◆ **WORK REQUEST**
Report each line from the records where the string "nginx" turns up.
——————
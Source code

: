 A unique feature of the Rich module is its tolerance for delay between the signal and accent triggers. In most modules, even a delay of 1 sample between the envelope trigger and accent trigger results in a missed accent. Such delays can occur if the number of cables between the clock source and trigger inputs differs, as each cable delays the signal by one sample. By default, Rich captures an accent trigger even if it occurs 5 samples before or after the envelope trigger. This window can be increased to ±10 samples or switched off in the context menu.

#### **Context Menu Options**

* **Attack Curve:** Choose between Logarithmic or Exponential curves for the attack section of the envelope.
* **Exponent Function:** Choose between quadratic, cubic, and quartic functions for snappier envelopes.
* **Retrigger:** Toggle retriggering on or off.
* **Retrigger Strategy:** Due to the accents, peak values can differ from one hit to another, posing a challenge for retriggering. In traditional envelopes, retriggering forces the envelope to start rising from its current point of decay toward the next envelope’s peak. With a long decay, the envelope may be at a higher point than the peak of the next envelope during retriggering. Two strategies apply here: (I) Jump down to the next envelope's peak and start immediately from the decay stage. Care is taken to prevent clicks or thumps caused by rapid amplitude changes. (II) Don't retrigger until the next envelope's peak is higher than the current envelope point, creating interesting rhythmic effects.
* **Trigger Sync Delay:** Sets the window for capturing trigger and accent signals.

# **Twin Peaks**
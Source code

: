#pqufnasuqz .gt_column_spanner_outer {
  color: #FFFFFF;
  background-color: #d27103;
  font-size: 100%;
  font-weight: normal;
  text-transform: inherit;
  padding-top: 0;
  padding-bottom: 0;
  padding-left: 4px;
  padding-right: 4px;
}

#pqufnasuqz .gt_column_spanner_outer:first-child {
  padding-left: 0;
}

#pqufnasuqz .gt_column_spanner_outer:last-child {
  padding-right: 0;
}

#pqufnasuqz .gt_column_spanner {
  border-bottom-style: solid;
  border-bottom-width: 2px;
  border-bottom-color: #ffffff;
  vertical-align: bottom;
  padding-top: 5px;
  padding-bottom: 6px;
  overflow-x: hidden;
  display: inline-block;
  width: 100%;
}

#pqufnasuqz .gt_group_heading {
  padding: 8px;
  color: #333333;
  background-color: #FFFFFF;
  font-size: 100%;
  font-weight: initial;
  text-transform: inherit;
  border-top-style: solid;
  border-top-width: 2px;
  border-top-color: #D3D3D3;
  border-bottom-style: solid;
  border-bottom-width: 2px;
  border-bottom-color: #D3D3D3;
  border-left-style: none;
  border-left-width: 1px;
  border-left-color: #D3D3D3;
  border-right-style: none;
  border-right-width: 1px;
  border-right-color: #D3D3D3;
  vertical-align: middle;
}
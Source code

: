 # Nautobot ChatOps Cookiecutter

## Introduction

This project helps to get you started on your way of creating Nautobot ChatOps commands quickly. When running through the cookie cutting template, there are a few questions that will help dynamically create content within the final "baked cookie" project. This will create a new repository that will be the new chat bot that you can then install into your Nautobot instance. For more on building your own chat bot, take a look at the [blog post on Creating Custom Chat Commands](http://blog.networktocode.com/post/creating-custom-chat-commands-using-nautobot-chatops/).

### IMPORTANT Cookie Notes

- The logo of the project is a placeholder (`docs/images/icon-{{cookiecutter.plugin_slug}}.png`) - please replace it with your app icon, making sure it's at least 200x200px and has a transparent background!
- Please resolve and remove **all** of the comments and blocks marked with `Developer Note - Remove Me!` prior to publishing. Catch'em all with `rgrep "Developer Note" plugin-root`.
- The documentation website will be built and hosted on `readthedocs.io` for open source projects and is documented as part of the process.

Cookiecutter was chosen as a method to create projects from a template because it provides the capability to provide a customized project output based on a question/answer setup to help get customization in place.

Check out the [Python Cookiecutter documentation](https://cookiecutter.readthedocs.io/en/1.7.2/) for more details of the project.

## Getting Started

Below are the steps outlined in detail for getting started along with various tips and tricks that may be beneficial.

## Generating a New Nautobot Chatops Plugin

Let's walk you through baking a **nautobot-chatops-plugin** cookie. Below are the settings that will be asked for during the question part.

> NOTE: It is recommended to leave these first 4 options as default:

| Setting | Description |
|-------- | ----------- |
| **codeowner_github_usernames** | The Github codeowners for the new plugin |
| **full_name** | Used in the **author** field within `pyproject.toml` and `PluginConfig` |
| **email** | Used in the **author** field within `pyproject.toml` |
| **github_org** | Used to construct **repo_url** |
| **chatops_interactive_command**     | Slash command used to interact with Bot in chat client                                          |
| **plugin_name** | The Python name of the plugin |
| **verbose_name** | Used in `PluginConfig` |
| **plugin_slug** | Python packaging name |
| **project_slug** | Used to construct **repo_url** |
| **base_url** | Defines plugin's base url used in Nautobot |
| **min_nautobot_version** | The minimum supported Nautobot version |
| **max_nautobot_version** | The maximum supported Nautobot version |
——————
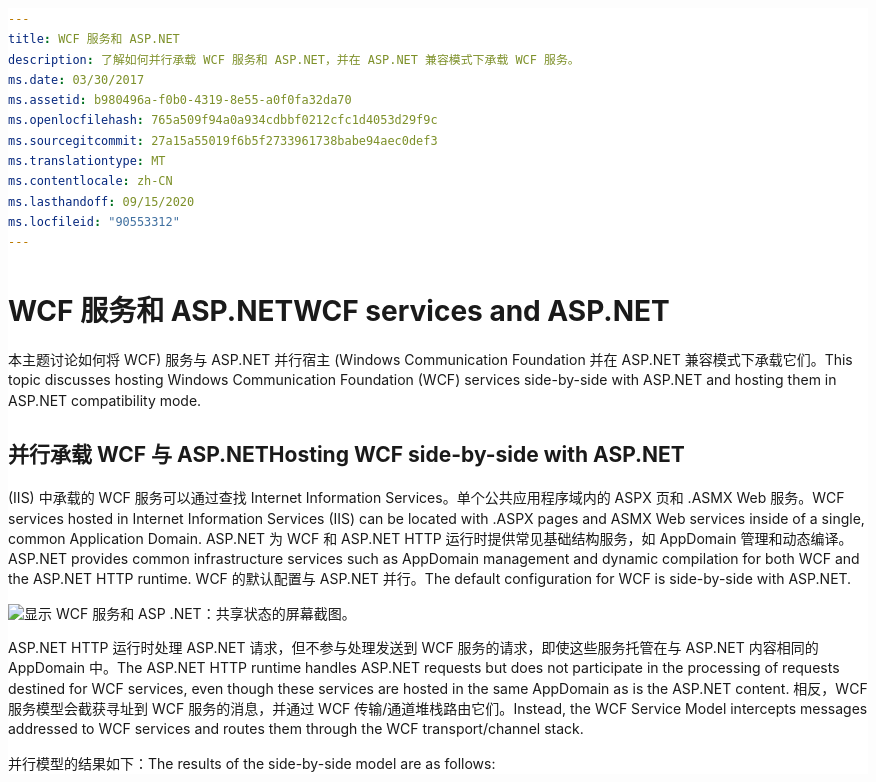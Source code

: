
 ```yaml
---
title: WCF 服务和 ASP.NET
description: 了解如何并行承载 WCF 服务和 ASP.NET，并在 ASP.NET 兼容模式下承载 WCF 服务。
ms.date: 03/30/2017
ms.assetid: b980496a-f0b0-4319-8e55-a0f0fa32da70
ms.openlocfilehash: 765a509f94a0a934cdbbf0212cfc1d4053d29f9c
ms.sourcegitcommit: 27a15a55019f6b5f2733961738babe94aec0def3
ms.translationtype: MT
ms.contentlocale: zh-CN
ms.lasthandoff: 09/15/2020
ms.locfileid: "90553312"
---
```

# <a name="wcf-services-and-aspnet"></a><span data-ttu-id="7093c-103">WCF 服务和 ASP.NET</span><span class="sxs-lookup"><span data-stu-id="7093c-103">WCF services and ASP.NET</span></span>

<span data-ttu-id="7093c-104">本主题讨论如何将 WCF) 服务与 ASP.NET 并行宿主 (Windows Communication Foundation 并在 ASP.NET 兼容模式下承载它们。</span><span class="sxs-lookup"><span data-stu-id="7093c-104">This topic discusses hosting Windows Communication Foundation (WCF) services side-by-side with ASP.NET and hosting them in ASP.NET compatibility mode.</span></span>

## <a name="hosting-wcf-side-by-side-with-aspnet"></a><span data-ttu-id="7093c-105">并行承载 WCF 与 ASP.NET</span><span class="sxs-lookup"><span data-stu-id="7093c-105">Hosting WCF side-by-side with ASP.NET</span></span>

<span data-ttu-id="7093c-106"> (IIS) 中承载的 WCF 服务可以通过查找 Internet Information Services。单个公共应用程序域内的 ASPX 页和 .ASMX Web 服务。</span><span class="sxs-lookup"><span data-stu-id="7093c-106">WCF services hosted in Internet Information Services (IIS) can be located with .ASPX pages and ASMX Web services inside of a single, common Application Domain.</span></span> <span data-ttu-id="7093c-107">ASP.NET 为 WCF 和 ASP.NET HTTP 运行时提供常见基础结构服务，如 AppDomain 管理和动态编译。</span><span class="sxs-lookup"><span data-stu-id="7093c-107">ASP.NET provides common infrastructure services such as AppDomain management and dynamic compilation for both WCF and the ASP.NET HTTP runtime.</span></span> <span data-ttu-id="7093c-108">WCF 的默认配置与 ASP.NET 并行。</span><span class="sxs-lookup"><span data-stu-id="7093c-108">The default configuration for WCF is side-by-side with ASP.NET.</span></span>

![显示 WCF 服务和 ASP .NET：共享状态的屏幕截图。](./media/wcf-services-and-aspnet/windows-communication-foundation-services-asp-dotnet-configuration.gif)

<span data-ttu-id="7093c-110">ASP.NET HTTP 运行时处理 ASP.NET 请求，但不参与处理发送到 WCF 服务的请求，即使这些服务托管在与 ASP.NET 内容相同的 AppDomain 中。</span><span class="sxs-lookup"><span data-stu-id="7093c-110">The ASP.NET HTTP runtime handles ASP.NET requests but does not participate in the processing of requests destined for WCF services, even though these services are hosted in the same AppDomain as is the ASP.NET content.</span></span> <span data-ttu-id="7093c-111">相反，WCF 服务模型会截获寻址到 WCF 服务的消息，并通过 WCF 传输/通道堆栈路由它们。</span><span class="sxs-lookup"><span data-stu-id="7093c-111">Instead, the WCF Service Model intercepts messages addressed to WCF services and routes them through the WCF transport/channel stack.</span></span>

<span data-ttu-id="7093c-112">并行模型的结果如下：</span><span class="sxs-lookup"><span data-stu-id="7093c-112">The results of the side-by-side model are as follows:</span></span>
——————
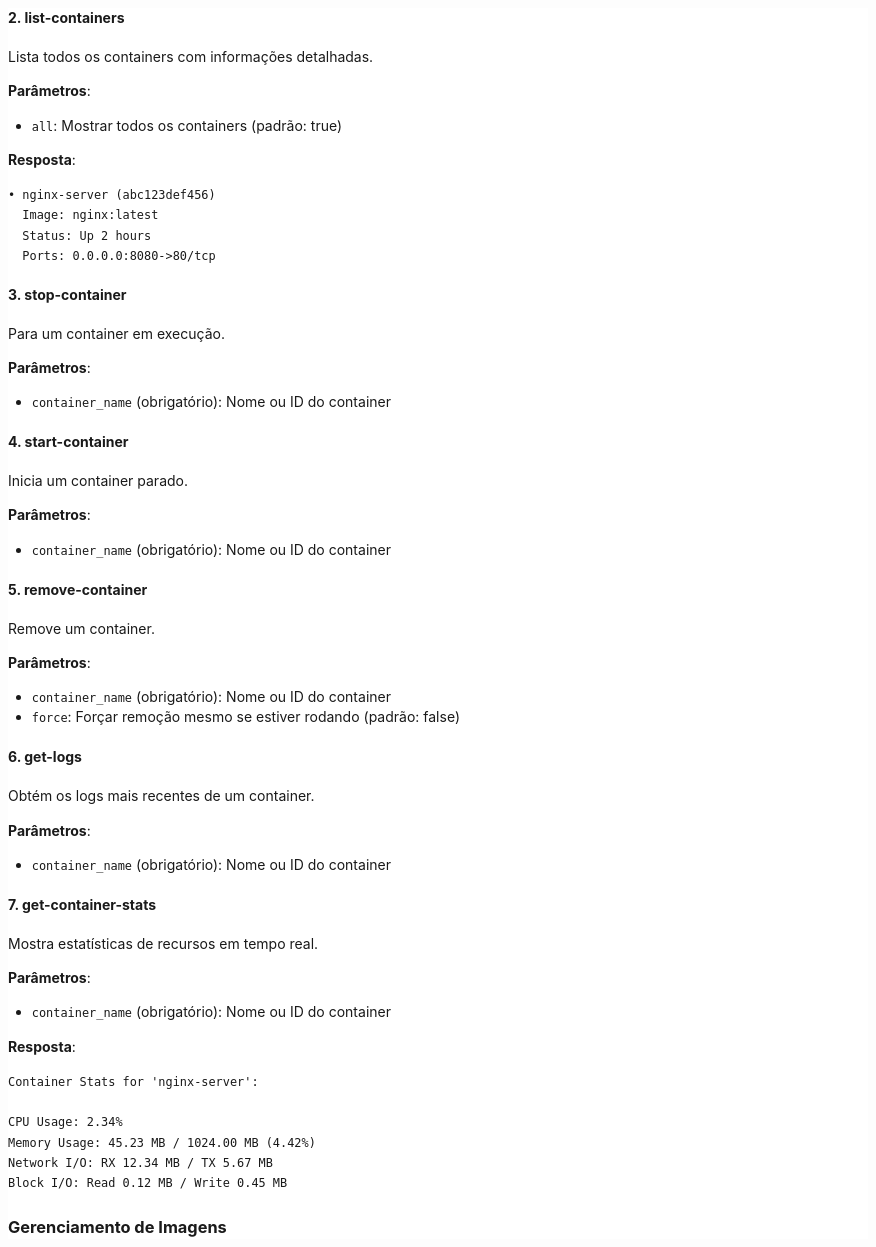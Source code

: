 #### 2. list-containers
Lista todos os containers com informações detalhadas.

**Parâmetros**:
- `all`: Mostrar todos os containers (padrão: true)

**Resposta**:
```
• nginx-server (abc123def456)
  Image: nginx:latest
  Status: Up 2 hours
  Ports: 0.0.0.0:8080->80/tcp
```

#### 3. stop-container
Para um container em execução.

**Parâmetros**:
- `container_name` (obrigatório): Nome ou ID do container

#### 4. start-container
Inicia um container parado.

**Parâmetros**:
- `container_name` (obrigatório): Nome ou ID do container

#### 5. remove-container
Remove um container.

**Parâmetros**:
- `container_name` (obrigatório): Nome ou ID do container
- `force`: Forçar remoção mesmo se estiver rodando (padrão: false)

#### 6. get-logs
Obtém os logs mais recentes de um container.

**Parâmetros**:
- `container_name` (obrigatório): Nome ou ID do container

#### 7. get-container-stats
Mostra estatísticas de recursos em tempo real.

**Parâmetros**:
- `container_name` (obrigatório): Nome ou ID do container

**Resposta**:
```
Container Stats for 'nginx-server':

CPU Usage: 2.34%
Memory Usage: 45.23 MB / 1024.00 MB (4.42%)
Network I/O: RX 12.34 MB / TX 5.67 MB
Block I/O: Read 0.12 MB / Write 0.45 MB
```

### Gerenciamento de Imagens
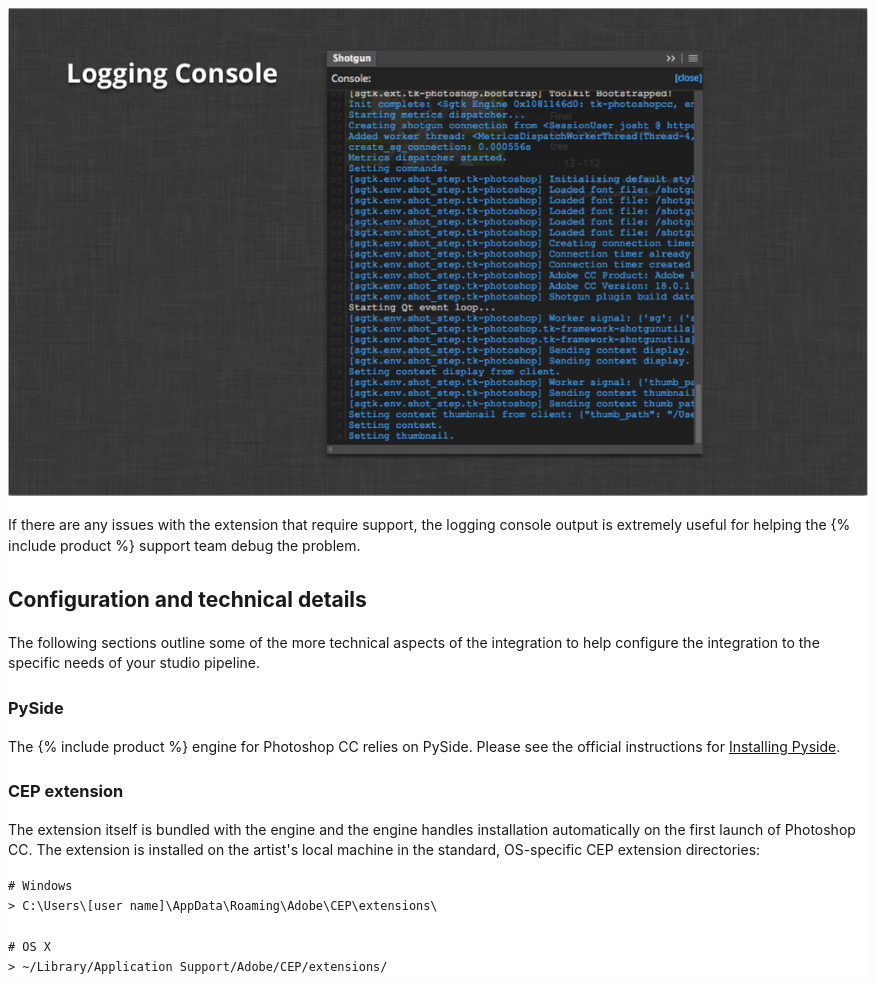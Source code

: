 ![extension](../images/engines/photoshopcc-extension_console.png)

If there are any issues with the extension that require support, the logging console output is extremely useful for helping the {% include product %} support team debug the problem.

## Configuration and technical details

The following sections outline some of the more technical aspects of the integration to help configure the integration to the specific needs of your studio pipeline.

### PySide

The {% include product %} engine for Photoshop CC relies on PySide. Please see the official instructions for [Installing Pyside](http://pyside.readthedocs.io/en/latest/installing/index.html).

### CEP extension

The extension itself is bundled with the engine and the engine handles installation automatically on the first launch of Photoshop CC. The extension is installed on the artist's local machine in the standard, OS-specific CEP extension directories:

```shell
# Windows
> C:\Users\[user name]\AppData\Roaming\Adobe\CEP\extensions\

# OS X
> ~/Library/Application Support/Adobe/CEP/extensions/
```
——————
◆ **ANSWER SPACE**
• nginx-server (abc123def456)
  Image: nginx:latest
Container Stats for 'nginx-server':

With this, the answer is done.